April 10, 2020
by Ceci Connolly
Recently, Sean Nicholson and David A. Asch penned a piece for Harvard Business Review asserting health insurers should begin injecting cash into hospitals to make up for revenue shortfalls. Nicholson and Asch are right that hospitals are in dire need of help. But their assessment of the role health plans can and should take in alleviating this crisis misses the mark—and shows some common misconception about health coverage in the United States.
When it comes to health insurance, not all health plans are created equal. While it’s true that for-profit health plans enroll almost 52 percent of insured individuals in America, the other 48 percent rely on nonprofit, community health plans such as those that comprise the Alliance of Community Health Plans (ACHP).

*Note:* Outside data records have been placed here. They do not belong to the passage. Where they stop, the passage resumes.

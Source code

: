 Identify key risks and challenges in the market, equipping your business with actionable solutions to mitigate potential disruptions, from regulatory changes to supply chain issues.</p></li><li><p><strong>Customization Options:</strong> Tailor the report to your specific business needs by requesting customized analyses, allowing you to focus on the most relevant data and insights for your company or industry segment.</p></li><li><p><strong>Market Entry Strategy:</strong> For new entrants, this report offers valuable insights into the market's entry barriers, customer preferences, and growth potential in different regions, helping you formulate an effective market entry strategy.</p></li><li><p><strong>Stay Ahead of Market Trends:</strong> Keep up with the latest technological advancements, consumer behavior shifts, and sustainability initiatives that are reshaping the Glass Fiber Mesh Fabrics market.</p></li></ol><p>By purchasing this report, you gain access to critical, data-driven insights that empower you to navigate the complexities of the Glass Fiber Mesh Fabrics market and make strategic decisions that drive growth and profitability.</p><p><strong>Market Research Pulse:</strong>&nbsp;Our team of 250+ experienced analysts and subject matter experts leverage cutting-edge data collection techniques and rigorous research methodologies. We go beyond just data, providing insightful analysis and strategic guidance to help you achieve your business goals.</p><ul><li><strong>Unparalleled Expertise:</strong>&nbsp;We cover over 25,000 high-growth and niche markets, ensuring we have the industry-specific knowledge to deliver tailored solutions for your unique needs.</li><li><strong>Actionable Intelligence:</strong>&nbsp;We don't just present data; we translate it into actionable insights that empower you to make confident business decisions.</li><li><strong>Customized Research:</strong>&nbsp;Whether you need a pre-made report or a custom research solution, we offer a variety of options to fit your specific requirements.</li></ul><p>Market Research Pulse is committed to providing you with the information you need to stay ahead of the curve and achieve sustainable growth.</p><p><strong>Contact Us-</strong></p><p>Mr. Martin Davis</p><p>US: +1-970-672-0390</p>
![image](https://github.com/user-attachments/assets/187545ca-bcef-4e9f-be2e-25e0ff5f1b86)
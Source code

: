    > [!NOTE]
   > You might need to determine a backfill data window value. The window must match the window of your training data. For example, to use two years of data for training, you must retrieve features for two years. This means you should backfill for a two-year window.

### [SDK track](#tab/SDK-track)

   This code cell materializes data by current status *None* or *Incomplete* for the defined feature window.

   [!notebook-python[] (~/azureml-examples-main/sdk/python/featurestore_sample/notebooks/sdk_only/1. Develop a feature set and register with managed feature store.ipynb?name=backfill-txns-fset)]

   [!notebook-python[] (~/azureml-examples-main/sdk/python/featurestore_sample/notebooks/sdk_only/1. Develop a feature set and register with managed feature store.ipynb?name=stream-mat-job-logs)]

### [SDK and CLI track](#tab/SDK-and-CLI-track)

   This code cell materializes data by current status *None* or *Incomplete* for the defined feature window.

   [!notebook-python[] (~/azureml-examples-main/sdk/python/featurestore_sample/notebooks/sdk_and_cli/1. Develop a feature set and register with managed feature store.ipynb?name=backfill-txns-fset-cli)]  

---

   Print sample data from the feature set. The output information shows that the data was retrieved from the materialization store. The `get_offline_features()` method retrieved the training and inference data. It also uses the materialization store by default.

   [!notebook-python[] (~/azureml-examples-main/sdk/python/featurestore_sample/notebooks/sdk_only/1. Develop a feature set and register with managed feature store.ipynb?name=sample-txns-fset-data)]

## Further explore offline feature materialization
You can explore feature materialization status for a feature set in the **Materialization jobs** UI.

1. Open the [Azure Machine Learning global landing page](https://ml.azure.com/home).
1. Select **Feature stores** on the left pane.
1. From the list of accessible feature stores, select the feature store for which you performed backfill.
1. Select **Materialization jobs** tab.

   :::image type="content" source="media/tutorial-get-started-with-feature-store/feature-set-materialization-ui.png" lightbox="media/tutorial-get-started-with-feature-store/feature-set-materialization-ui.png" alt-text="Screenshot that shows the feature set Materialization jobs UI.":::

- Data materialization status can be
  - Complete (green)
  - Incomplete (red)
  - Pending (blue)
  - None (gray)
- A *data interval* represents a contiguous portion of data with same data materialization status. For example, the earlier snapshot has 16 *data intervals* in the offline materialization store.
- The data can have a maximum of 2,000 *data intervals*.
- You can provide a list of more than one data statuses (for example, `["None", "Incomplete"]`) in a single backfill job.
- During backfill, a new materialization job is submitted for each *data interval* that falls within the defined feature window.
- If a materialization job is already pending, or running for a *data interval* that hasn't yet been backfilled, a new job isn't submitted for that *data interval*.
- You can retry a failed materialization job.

Our community health plans work in collaboration with providers every day, so they have no need to change their business model in a public health crisis to “transfer … premium dollars and taxes to providers on the front lines,” as the authors suggest. Operating on razor thin margins, these nonprofit organizations are required by law to remain financially healthy. At no time is this more vital than during a health care crisis such as the coronavirus pandemic, as they serve their communities, manage patient care and continue paying claims.
The desire to shine a spotlight on record profits of publicly traded companies is understandable. But efforts to deplete the hard-earned reserves of community health plans would wreak havoc with the nation’s health care safety net.

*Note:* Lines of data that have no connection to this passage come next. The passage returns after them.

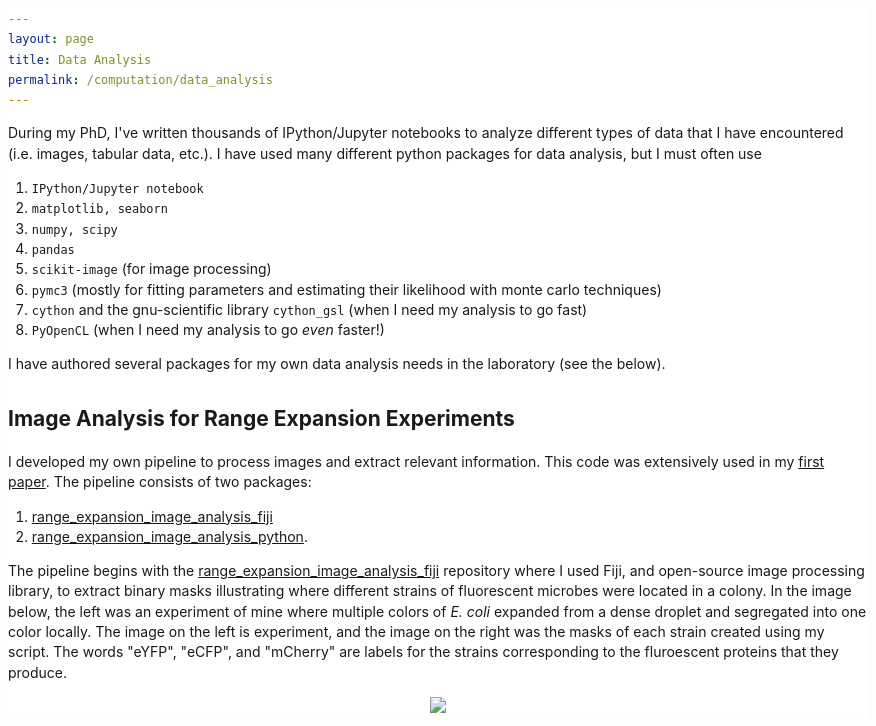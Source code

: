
 ```yaml
---
layout: page
title: Data Analysis
permalink: /computation/data_analysis
---
```


During my PhD, I've written thousands of IPython/Jupyter notebooks to analyze different types
of data that I have encountered (i.e. images, tabular data, etc.). I have used many different python
packages for data analysis, but I must often use

1. `IPython/Jupyter notebook`
1. `matplotlib, seaborn`
1. `numpy, scipy`
1. `pandas`
1. `scikit-image` (for image processing)
1. `pymc3` (mostly for fitting parameters and estimating their likelihood with monte carlo techniques)
1. `cython` and the gnu-scientific library `cython_gsl` (when I need my analysis to go fast)
1. `PyOpenCL` (when I need my analysis to go *even* faster!)

I have authored several packages for my own data analysis needs in the laboratory (see the below).

## Image Analysis for Range Expansion Experiments

I developed my own pipeline to process images and extract relevant information. This code
was extensively used in my [first paper](https://www.biorxiv.org/content/early/2017/06/07/145631). The pipeline
consists of two packages: 

1. [range_expansion_image_analysis_fiji](https://github.com/Range-Expansions/range_expansion_image_analysis_fiji)
2. [range_expansion_image_analysis_python](https://github.com/Range-Expansions/range_expansion_image_analysis_python).

The pipeline begins with the [range_expansion_image_analysis_fiji](https://github.com/Range-Expansions/range_expansion_image_analysis_fiji)
repository where I used Fiji, and open-source image processing library, to  extract binary masks 
illustrating where different strains of fluorescent microbes were located in a colony. 
In the image below, the left was an experiment of mine where  multiple colors of *E. coli* expanded from 
a dense droplet and segregated into one color locally. The image  on the left is experiment, and the image 
on the right was the masks of each strain created using my script. The words "eYFP", "eCFP", and "mCherry" 
are labels for the strains corresponding to the fluroescent proteins that they produce.

 <p align="center">
<img src="../images/resized/expansion_vs_mask_bigger_text.jpg" width="450">
</p>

In this health crisis, as they do every day, community health plans quickly assess their local needs, nimbly adapt coverage and care and innovate to protect public health. The ACHP Board of Directors voted early in the crisis to include COVID-19 testing as a covered benefit, and member companies have gone far beyond that, waiving cost-sharing for testing, expanding telehealth services, creating community funds and flexing their workforces to telecommuting to flatten the curve.

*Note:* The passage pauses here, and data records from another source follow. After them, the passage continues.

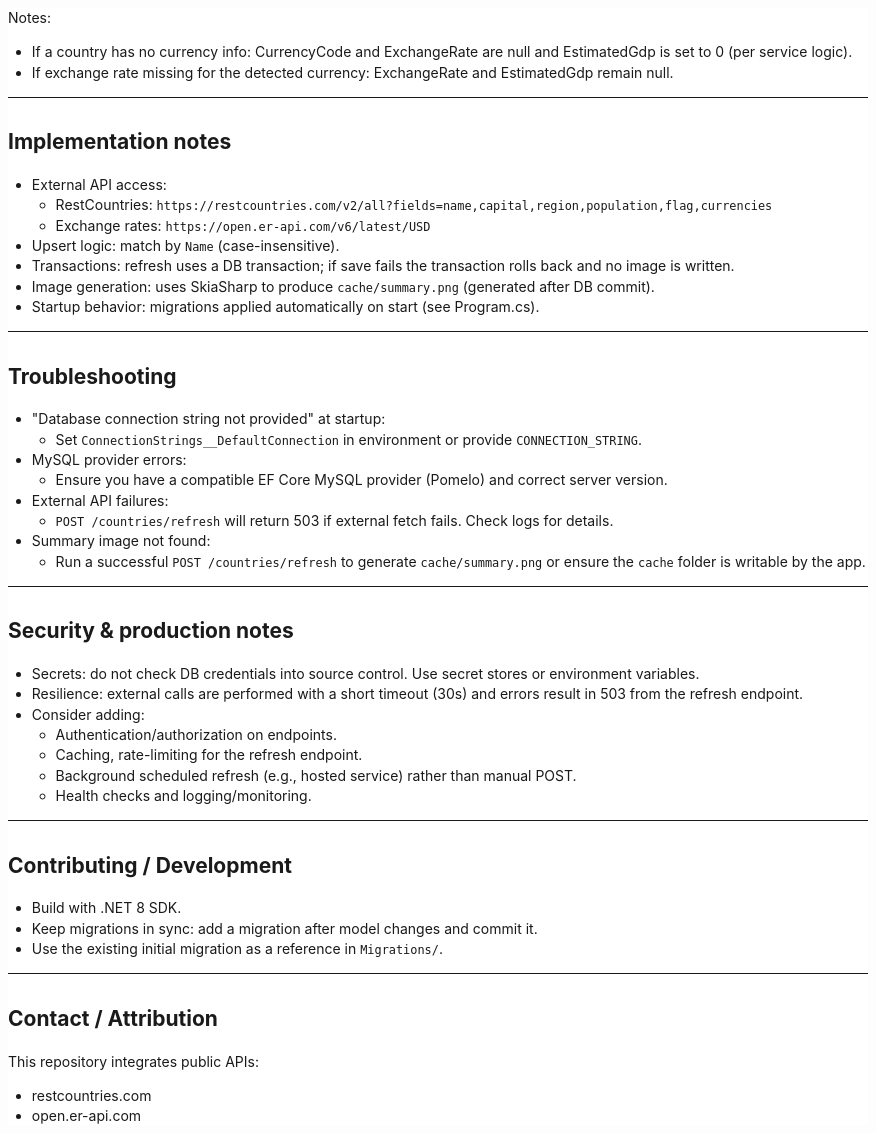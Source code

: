 Notes:
- If a country has no currency info: CurrencyCode and ExchangeRate are null and EstimatedGdp is set to 0 (per service logic).
- If exchange rate missing for the detected currency: ExchangeRate and EstimatedGdp remain null.

---

## Implementation notes

- External API access:
  - RestCountries: `https://restcountries.com/v2/all?fields=name,capital,region,population,flag,currencies`
  - Exchange rates: `https://open.er-api.com/v6/latest/USD`
- Upsert logic: match by `Name` (case-insensitive).
- Transactions: refresh uses a DB transaction; if save fails the transaction rolls back and no image is written.
- Image generation: uses SkiaSharp to produce `cache/summary.png` (generated after DB commit).
- Startup behavior: migrations applied automatically on start (see Program.cs).

---

## Troubleshooting

- "Database connection string not provided" at startup:
  - Set `ConnectionStrings__DefaultConnection` in environment or provide `CONNECTION_STRING`.
- MySQL provider errors:
  - Ensure you have a compatible EF Core MySQL provider (Pomelo) and correct server version.
- External API failures:
  - `POST /countries/refresh` will return 503 if external fetch fails. Check logs for details.
- Summary image not found:
  - Run a successful `POST /countries/refresh` to generate `cache/summary.png` or ensure the `cache` folder is writable by the app.

---

## Security & production notes

- Secrets: do not check DB credentials into source control. Use secret stores or environment variables.
- Resilience: external calls are performed with a short timeout (30s) and errors result in 503 from the refresh endpoint.
- Consider adding:
  - Authentication/authorization on endpoints.
  - Caching, rate-limiting for the refresh endpoint.
  - Background scheduled refresh (e.g., hosted service) rather than manual POST.
  - Health checks and logging/monitoring.

---

## Contributing / Development

- Build with .NET 8 SDK.
- Keep migrations in sync: add a migration after model changes and commit it.
- Use the existing initial migration as a reference in `Migrations/`.

---

## Contact / Attribution

This repository integrates public APIs:
- restcountries.com
- open.er-api.com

As vested members of the communities they serve, our nonprofit health plans are built on a collaborative model that brings together carriers, clinical teams and the community to advance the best interests of individuals, not Wall Street.
Would the American health care system be better if more health insurers were driven by mission, and not profit? We think so.
Ceci Connolly is president and CEO of the nonprofit Alliance of Community Health Plans (ACHP), which represents the nation’s top-performing non-profit health plans to improve affordability and outcomes in the health care system. She is a former national health correspondent for The Washington Post.